→ **What the task asks**: Line count for "theoremstyle": say how many lines of the data contain it, with no other text.

→ **Extracted information**:
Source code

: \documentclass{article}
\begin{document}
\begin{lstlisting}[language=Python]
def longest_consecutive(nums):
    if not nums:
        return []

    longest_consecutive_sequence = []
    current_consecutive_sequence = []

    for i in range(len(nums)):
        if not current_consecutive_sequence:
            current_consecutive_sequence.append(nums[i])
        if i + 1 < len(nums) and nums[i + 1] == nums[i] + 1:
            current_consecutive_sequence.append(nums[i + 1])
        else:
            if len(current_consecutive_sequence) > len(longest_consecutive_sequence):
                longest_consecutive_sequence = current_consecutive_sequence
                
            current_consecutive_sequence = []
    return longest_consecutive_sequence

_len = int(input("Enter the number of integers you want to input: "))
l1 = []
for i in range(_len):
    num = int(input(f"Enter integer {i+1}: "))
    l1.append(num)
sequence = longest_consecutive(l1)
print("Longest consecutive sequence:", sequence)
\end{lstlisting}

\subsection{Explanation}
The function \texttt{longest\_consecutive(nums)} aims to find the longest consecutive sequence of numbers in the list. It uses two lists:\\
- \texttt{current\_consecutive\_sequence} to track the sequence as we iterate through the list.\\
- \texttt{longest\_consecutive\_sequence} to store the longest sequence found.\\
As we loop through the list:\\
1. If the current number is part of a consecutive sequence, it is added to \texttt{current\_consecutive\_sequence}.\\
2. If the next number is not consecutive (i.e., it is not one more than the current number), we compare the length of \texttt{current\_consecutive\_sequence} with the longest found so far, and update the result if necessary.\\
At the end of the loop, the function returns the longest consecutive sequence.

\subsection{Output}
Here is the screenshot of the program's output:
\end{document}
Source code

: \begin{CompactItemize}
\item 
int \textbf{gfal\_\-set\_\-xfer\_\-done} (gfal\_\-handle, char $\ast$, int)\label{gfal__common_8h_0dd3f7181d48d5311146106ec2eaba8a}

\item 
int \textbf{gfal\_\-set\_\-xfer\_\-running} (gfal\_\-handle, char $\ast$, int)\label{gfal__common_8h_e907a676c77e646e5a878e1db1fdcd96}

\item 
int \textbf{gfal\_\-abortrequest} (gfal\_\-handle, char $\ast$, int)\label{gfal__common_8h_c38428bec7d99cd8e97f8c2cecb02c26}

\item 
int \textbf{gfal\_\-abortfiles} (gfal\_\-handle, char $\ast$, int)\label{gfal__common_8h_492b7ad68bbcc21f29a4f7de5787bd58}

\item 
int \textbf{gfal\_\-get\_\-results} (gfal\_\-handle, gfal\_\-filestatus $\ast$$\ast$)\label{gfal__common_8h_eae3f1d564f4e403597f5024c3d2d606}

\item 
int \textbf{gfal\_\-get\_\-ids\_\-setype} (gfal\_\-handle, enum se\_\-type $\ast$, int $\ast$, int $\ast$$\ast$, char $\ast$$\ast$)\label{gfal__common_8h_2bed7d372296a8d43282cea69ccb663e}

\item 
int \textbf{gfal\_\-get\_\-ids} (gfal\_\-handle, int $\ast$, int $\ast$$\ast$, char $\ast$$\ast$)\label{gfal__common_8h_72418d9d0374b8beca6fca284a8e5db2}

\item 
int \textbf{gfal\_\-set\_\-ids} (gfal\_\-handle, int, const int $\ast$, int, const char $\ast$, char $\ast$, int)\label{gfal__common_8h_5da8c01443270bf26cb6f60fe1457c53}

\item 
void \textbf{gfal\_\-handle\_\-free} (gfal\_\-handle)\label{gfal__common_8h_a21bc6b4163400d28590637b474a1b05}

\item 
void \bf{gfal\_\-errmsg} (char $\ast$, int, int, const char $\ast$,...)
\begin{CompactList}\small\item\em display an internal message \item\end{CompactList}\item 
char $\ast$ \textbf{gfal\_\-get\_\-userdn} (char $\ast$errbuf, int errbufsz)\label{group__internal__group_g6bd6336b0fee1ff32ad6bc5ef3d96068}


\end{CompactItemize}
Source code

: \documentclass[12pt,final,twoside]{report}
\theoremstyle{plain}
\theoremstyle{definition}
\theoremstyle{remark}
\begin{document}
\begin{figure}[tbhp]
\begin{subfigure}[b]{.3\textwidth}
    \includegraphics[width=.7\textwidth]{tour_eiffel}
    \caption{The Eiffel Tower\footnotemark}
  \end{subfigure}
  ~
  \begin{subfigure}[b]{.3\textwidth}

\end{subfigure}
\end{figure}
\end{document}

→ **Written solution**: 3